Um grupo de dez pacientes internados no Hospital das Clínicas da FMRP-USP, com idade entre 18 e 80 anos, recebeu uma vez por semana durante o período de internação uma dose de 900 mg de eculizumabe – que inibe a proteína C5 do sistema complemento. Outros três pacientes internados em um hospital em Milão, na Itália, receberam durante a internação uma dose por semana de 5 mg de AMY-101, desenvolvida para inibir a proteína C3 do sistema complemento. Juntas, as proteínas C3 e C5 desempenham as atividades mais importantes no sistema complemento.

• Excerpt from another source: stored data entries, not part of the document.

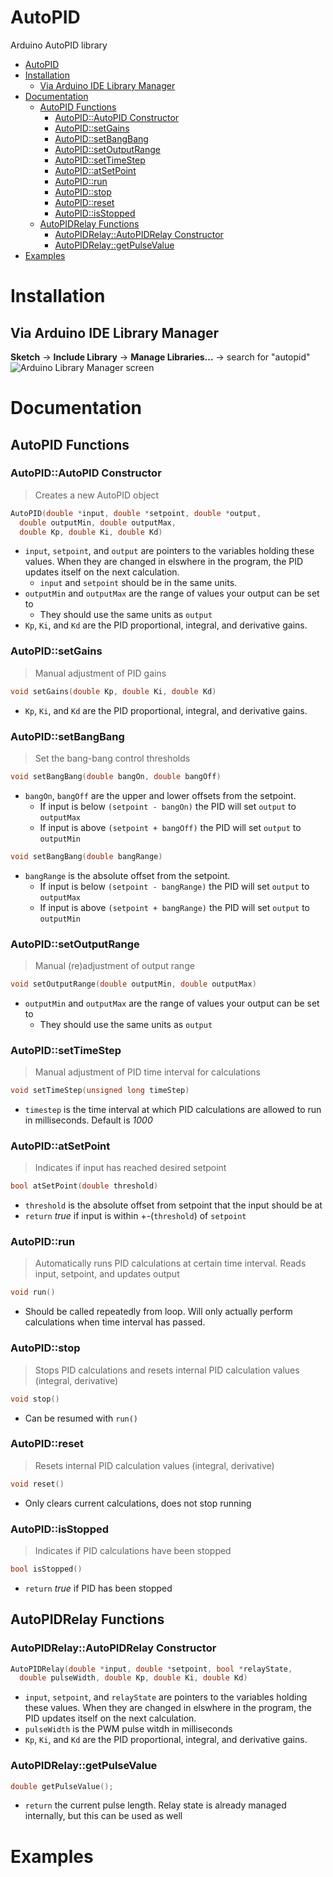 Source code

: # AutoPID
Arduino AutoPID library
- [AutoPID](#autopid)
- [Installation](#installation)
	- [Via Arduino IDE Library Manager](#via-arduino-ide-library-manager)
- [Documentation](#documentation)
	- [AutoPID Functions](#autopid-functions)
		- [AutoPID::AutoPID Constructor](#autopidautopid-constructor)
		- [AutoPID::setGains](#autopidsetgains)
		- [AutoPID::setBangBang](#autopidsetbangbang)
		- [AutoPID::setOutputRange](#autopidsetoutputrange)
		- [AutoPID::setTimeStep](#autopidsettimestep)
		- [AutoPID::atSetPoint](#autopidatsetpoint)
		- [AutoPID::run](#autopidrun)
		- [AutoPID::stop](#autopidstop)
		- [AutoPID::reset](#autopidreset)
		- [AutoPID::isStopped](#autopidisstopped)
	- [AutoPIDRelay Functions](#autopidrelay-functions)
		- [AutoPIDRelay::AutoPIDRelay Constructor](#autopidrelayautopidrelay-constructor)
		- [AutoPIDRelay::getPulseValue](#autopidrelaygetpulsevalue)
- [Examples](#examples)
 
# Installation
## Via Arduino IDE Library Manager
**Sketch** -> **Include Library** -> **Manage Libraries...** -> search for "autopid"
![Arduino Library Manager screen](https://i.imgur.com/w2jX1HL.png)

# Documentation

## AutoPID Functions

### AutoPID::AutoPID Constructor
> Creates a new AutoPID object
```cpp
AutoPID(double *input, double *setpoint, double *output, 
  double outputMin, double outputMax, 
  double Kp, double Ki, double Kd)
```
 - `input`, `setpoint`, and `output` are pointers to the variables holding these values. When they are changed in elswhere in the program, the PID updates itself on the next calculation. 
   - `input` and `setpoint` should be in the same units.
 - `outputMin` and `outputMax` are the range of values your output can be set to
   - They should use the same units as `output`
 - `Kp`, `Ki`, and `Kd` are the PID proportional, integral, and derivative gains.
 
### AutoPID::setGains
> Manual adjustment of PID gains
```cpp
void setGains(double Kp, double Ki, double Kd)
```
 - `Kp`, `Ki`, and `Kd` are the PID proportional, integral, and derivative gains.
 
### AutoPID::setBangBang
> Set the bang-bang control thresholds
```cpp
void setBangBang(double bangOn, double bangOff)
```
 - `bangOn`, `bangOff` are the upper and lower offsets from the setpoint. 
   - If input is below `(setpoint - bangOn)` the PID will set `output` to `outputMax`
   - If input is above `(setpoint + bangOff)` the PID will set `output` to `outputMin`
 
```cpp
void setBangBang(double bangRange)
```
 - `bangRange` is the absolute offset from the setpoint. 
   - If input is below `(setpoint - bangRange)` the PID will set `output` to `outputMax`
   - If input is above `(setpoint + bangRange)` the PID will set `output` to `outputMin`
 
### AutoPID::setOutputRange
> Manual (re)adjustment of output range
```cpp
void setOutputRange(double outputMin, double outputMax)
```
- `outputMin` and `outputMax` are the range of values your output can be set to
  - They should use the same units as `output`
   
### AutoPID::setTimeStep
> Manual adjustment of PID time interval for calculations
```cpp
void setTimeStep(unsigned long timeStep)
```
 - `timestep` is the time interval at which PID calculations are allowed to run in milliseconds. Default is *1000*
  
### AutoPID::atSetPoint
> Indicates if input has reached desired setpoint
```cpp
bool atSetPoint(double threshold)
```
 - `threshold` is the absolute offset from setpoint that the input should be at
 - `return` *true* if input is within +-(`threshold`) of `setpoint`
  
### AutoPID::run
> Automatically runs PID calculations at certain time interval. Reads input, setpoint, and updates output
```cpp
void run()
```
 - Should be called repeatedly from loop. Will only actually perform calculations when time interval has passed.
 
### AutoPID::stop
> Stops PID calculations and resets internal PID calculation values (integral, derivative)
```cpp
void stop()
```
 - Can be resumed with `run()`

### AutoPID::reset
> Resets internal PID calculation values (integral, derivative)
```cpp
void reset()
```
 - Only clears current calculations, does not stop running

### AutoPID::isStopped
> Indicates if PID calculations have been stopped
```cpp
bool isStopped()
```
 - `return` *true* if PID has been stopped
 
## AutoPIDRelay Functions

### AutoPIDRelay::AutoPIDRelay Constructor
```cpp
AutoPIDRelay(double *input, double *setpoint, bool *relayState,
  double pulseWidth, double Kp, double Ki, double Kd)
```
 - `input`, `setpoint`, and `relayState` are pointers to the variables holding these values. When they are changed in elswhere in the program, the PID updates itself on the next calculation.
 - `pulseWidth` is the PWM pulse witdh in milliseconds
 - `Kp`, `Ki`, and `Kd` are the PID proportional, integral, and derivative gains.

### AutoPIDRelay::getPulseValue
```cpp
double getPulseValue();
```
 - `return` the current pulse length. Relay state is already managed internally, but this can be used as well


# Examples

Os resultados das análises das respostas clínicas indicaram que o eculizumabe e a AMY-101 provocaram uma resposta anti-inflamatória robusta, refletida em um declínio acentuado nos níveis de proteína C reativa (CRP) e interleucina 6 (IL-6), que foi associado a uma melhora acentuada da função pulmonar dos pacientes.

A inibição da proteína C3 pela molécula AMY-101 proporcionou um controle terapêutico mais amplo, caracterizado pela recuperação mais rápida de linfócitos, declínio acentuado do número de neutrófilos e maior atenuação da tromboinflamação induzida pela resposta inflamatória exacerbada à infecção pelo SARS-CoV-2.

“Os resultados dos ensaios clínicos mostram que a inibição de componentes do sistema complemento causa uma diminuição bastante intensa da inflamação”, afirma Calado.

Novo estudo

Em razão dos resultados promissores dos dois ensaios clínicos, os pesquisadores do CTC e da Universidade da Pensilvânia estão planejando realizar um estudo clínico de fase 3, com a participação de mais de 100 pacientes com COVID-19 em estado grave. Os pacientes serão tratados apenas com AMY-101, a fim de avaliar a eficácia da molécula de modo mais amplo.

O estudo será conduzido no Hospital das Clínicas da FMRP-USP e envolverá, provavelmente, outras instituições de pesquisa no país.“Uma das vantagens da AMY-101 é que o custo é muito menor do que o eculizumabe, que é um medicamentos mais caros”, compara Calado.